What the answer must contain is every line of the records, exactly, with no pictures.
********************
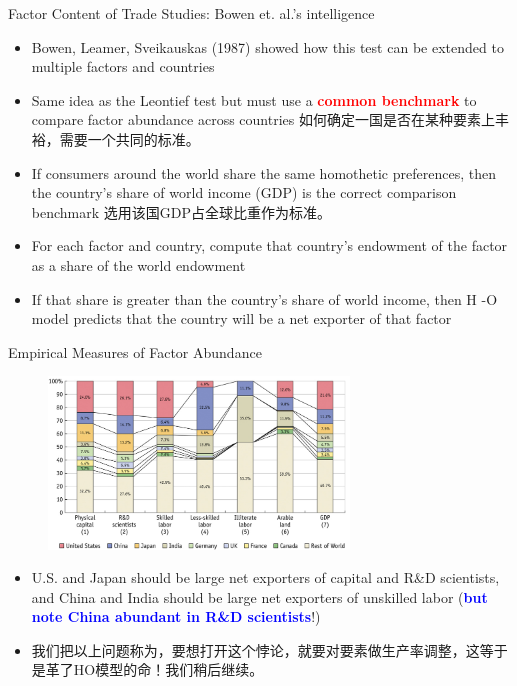 \documentclass[10pt,hyperref={CJKbookmarks=true},xcolor=dvipsnames,aspectratio=169]{beamer}
\begin{document}
\begin{frame}{Factor Content of Trade Studies: Bowen et. al.'s intelligence}

\begin{itemize}
\item Bowen, Leamer, Sveikauskas (1987) showed how this test can be extended
to multiple factors and countries 
\item Same idea as the Leontief test but must use a \textbf{\textcolor{red}{common
benchmark}} to compare factor abundance across countries 如何确定一国是否在某种要素上丰裕，需要一个共同的标准。
\item If consumers around the world share the same homothetic preferences,
then the country’s share of world income (GDP) is the correct comparison
benchmark 选用该国GDP占全球比重作为标准。
\item For each factor and country, compute that country’s endowment of the
factor as a share of the world endowment 
\item If that share is greater than the country’s share of world income,
then H -O model predicts that the country will be a net exporter of
that factor 
\end{itemize}
\end{frame}

\begin{frame}{Empirical Measures of Factor Abundance }


\begin{figure}
\begin{centering}
\includegraphics[width=8cm]{fig/ho/lec5-16}
\par\end{centering}

\end{figure}

\begin{itemize}
\item U.S. and Japan should be large net exporters of capital and R\&D scientists,
and China and India should be large net exporters of unskilled labor
(\textbf{\textcolor{blue}{but note China abundant in R\&D scientists}}!) 
\item 我们把以上问题称为，要想打开这个悖论，就要对要素做生产率调整，这等于是革了HO模型的命！我们稍后继续。
\end{itemize}
\end{frame}
\end{document}
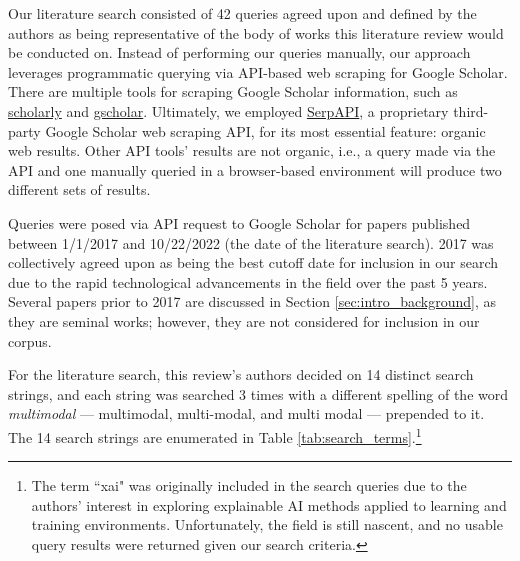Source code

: \documentclass[manuscript,screen,review]{acmart}
\begin{document}
Our literature search consisted of 42 queries agreed upon and defined by the authors as being representative of the body of works this literature review would be conducted on. Instead of performing our queries manually, our approach leverages programmatic querying via API-based web scraping for Google Scholar. There are multiple tools for scraping Google Scholar information, such as \href{https://pypi.org/project/scholarly/}{scholarly} and \href{https://github.com/venthur/gscholar}{gscholar}. Ultimately, we employed \href{https://serpapi.com/google-scholar-api}{SerpAPI}, a proprietary third-party Google Scholar web scraping API, for its most essential feature: organic web results. Other API tools' results are not organic, i.e., a query made via the API and one manually queried in a browser-based environment will produce two different sets of results.

Queries were posed via API request to Google Scholar for papers published between 1/1/2017 and 10/22/2022 (the date of the literature search). 2017 was collectively agreed upon as being the best cutoff date for inclusion in our search due to the rapid technological advancements in the field over the past 5 years. Several papers prior to 2017 are discussed in Section \ref{sec:intro_background}, as they are seminal works; however, they are not considered for inclusion in our corpus. 

For the literature search, this review's authors decided on 14 distinct search strings, and each string was searched 3 times with a different spelling of the word \textit{multimodal} --- multimodal, multi-modal, and multi modal --- prepended to it. The 14 search strings are enumerated in Table \ref{tab:search_terms}.\footnote{The term ``xai" was originally included in the search queries due to the authors' interest in exploring explainable AI methods applied to learning and training environments. Unfortunately, the field is still nascent, and no usable query results were returned given our search criteria.}
\end{document}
********************
- Completed exercise
 \documentclass[10pt,hyperref={CJKbookmarks=true},xcolor=dvipsnames,aspectratio=169]{beamer}
\begin{document}
\begin{frame}{Factor Content of Trade Studies: Bowen et. al.'s intelligence}

\begin{itemize}
\item Bowen, Leamer, Sveikauskas (1987) showed how this test can be extended
to multiple factors and countries 
\item Same idea as the Leontief test but must use a \textbf{\textcolor{red}{common
benchmark}} to compare factor abundance across countries 如何确定一国是否在某种要素上丰裕，需要一个共同的标准。
\item If consumers around the world share the same homothetic preferences,
then the country’s share of world income (GDP) is the correct comparison
benchmark 选用该国GDP占全球比重作为标准。
\item For each factor and country, compute that country’s endowment of the
factor as a share of the world endowment 
\item If that share is greater than the country’s share of world income,
then H -O model predicts that the country will be a net exporter of
that factor 
\end{itemize}
\end{frame}

\begin{frame}{Empirical Measures of Factor Abundance }


\begin{figure}
\begin{centering}
\includegraphics[width=8cm]{fig/ho/lec5-16}
\par\end{centering}

\end{figure}

\begin{itemize}
\item U.S. and Japan should be large net exporters of capital and R\&D scientists,
and China and India should be large net exporters of unskilled labor
(\textbf{\textcolor{blue}{but note China abundant in R\&D scientists}}!) 
\item 我们把以上问题称为，要想打开这个悖论，就要对要素做生产率调整，这等于是革了HO模型的命！我们稍后继续。
\end{itemize}
\end{frame}
\end{document}
Source code

: \documentclass[manuscript,screen,review]{acmart}
\begin{document}
Our literature search consisted of 42 queries agreed upon and defined by the authors as being representative of the body of works this literature review would be conducted on. Instead of performing our queries manually, our approach leverages programmatic querying via API-based web scraping for Google Scholar. There are multiple tools for scraping Google Scholar information, such as \href{https://pypi.org/project/scholarly/}{scholarly} and \href{https://github.com/venthur/gscholar}{gscholar}. Ultimately, we employed \href{https://serpapi.com/google-scholar-api}{SerpAPI}, a proprietary third-party Google Scholar web scraping API, for its most essential feature: organic web results. Other API tools' results are not organic, i.e., a query made via the API and one manually queried in a browser-based environment will produce two different sets of results.

Queries were posed via API request to Google Scholar for papers published between 1/1/2017 and 10/22/2022 (the date of the literature search). 2017 was collectively agreed upon as being the best cutoff date for inclusion in our search due to the rapid technological advancements in the field over the past 5 years. Several papers prior to 2017 are discussed in Section \ref{sec:intro_background}, as they are seminal works; however, they are not considered for inclusion in our corpus. 

For the literature search, this review's authors decided on 14 distinct search strings, and each string was searched 3 times with a different spelling of the word \textit{multimodal} --- multimodal, multi-modal, and multi modal --- prepended to it. The 14 search strings are enumerated in Table \ref{tab:search_terms}.\footnote{The term ``xai" was originally included in the search queries due to the authors' interest in exploring explainable AI methods applied to learning and training environments. Unfortunately, the field is still nascent, and no usable query results were returned given our search criteria.}
\end{document}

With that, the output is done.